Yo ya había pasado por los centros clandestinos y sabía
de las torturas
Además, venían nuevos compañeros
en estado calamitoso y contando historias de terror. Sacaban compañeras
de Devoto que nadie sabía a dónde las llevaban. Los
de la Masacre de Margarita Belén salieron del penal. Y allí,
precisamente mataron a un primo mío. Yo no tenía ni
relación con él pero mi mamá se veía
con sus primas, que también iban a ver a su hijo a la cárcel
y un día, cuando volvió, mi tía le dijo a mi
vieja: "Lo mataron". No sabemos por qué, pero por
suerte decidieron darme la libertad vigilada.
-¿Qué pasó cuando saliste?
-Fue en el Mundial, en el ´78. Todos festejaban y yo lloraba.
Sentía que nunca iba a poder contar lo que me había
pasado. "Nunca me van a creer", pensaba... Estaba presente
todo eso de "Los argentinos somos derechos y humanos".

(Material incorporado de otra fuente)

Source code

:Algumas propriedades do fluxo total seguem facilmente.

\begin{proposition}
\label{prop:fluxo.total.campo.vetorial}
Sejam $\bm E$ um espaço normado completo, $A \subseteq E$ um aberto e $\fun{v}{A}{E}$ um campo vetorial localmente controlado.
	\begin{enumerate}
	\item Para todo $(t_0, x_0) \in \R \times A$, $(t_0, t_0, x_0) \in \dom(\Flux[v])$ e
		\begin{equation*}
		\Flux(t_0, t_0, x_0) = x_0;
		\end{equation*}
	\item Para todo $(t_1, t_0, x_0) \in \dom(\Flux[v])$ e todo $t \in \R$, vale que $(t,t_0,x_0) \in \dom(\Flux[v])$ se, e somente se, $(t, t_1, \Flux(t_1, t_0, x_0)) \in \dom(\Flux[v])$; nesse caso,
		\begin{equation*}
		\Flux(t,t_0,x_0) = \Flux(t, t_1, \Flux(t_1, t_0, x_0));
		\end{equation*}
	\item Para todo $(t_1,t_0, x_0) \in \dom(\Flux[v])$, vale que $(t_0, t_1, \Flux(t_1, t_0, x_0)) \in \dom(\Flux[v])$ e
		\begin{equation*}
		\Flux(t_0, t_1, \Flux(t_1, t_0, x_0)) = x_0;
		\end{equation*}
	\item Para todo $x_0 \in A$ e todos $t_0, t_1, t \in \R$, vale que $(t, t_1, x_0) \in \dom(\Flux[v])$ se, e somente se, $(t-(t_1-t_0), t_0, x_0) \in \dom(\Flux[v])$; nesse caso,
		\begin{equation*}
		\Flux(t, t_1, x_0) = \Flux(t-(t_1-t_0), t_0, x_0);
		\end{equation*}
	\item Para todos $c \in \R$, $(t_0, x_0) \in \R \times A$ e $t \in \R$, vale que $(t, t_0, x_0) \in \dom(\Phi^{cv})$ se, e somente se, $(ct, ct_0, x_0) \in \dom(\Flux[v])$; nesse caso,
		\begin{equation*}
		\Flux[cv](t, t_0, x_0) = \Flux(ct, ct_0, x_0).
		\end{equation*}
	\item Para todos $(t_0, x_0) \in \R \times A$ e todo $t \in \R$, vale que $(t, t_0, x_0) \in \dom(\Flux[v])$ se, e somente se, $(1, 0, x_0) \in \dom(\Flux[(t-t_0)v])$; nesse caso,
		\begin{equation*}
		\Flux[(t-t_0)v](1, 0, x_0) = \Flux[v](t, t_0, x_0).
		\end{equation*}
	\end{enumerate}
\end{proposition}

Cuando escuchaba a los comunicadores en la televisión, lloraba
de la bronca. Hoy sigo teniendo terror de que la gente no vea los
procesos históricos. Salí bajo libertad vigilada en
una ciudad que no conocía. Empecé a rendir libre las
materias de 5to. año. En La Plata me declararon alumna libre
por "faltas". Mis padres lograron con gran esfuerzo que
me dieran los papeles de 4to. año para que pudiera rendir
5to. libre. Tuve que decir que había tenido hepatitis. Para
ese entonces ya tenía 19. Me sentía viejísima.
Mucho más tarde me di cuenta de la atrocidad que viví
en plena adolescencia. Me iban a buscar a determinados lugares,
venían a mi casa a vigilarme, controlaban con quién
estaba y no podía reunirme con muchas personas a la vez.
Pero venía de tal horror que eso no me molestaba. Pensaba
que a mí, dentro de todo, no me había pasado nada.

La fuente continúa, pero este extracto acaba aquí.